Reid crawled at top speed across the floor to join his sister. Grabbing hold of Colt’s jeans, he pulled himself up, and laughed in delight as he and Riley took turns slapping their palms against Colt’s thigh. For a minute or two, he simply watched them, a smile curving his mouth, and when he looked over at Penny again, that smile was still reflected in his eyes.
She felt a way-too-familiar jolt of something that she knew was dangerous. Attraction mingled with old feelings of love that were already being rekindled. But she didn’t want that fire again. Didn’t want to get burned by her own emotions being tossed at the feet of a man who had already made it clear that he didn’t want them.
But she knew there was no way to stop what she felt for Colt. The only remedy would be to get him to leave as soon as possible.
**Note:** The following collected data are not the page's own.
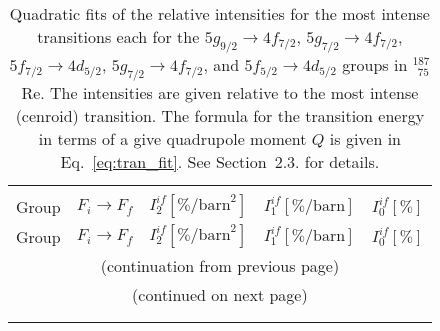 %
\begin{longtable}{cc|rrr}
\caption{\label{tab:re187intens}%
Quadratic fits of the relative intensities for the most intense transitions each for the $5g_{9/2}\rightarrow4f_{7/2}$, $5g_{7/2}\rightarrow4f_{7/2}$, $5f_{7/2}\rightarrow4d_{5/2}$, $5g_{7/2}\rightarrow4f_{7/2}$, and $5f_{5/2}\rightarrow4d_{5/2}$ groups in $^{187}_{\;\,75}$Re. The intensities are given relative to the most intense (cenroid) transition. The formula for the transition energy in terms of a give quadrupole moment $Q$ is given in Eq.~\eqref{eq:tran_fit}. See Section~2.3. for details.}
\\\hline\\[-10pt]\hline\\[-10pt]
\centering
Group& $F_i \rightarrow F_f$ & $I_2^{if} [\%\text{/barn}^2]$ & $I_1^{if} [\%\text{/barn}]$ & $I_0^{if} [\%]$\\[1pt]\hline
\endfirsthead

Group& $F_i \rightarrow F_f$ & $I_2^{if} [\%\text{/barn}^2]$ & $I_1^{if} [\%\text{/barn}]$ & $I_0^{if} [\%]$\\[1pt]\hline
\multicolumn{5}{c}{{(continuation from previous page)}}\\
\endhead

\multicolumn{5}{c}{{(continued on next page)}}\\ \endfoot
\hline \\[-10pt] \hline
\endlastfoot


\end{longtable}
Then she could lose herself in her kids and her work and pretend that there wasn’t a large, gaping wound in her heart.
* * *
The next morning, after a hideously sleepless night, thanks to red-hot dreams of Colt, Penny stood in the bathroom studying her reflection in the mirror. Right away, she really wished she had simply draped a towel over the mirror instead.
Her hair was wild, her face looked pale and she really wanted a shower but didn’t think she’d be able to manage it on her own. And frankly, the thought of asking Colt for help with that problem was too much to consider. Just thinking about being wet and slippery with Colt’s hands moving over her soap-slicked body made her want to whimper with need. Which was just enough to make her push aside the fantasy and deal with reality.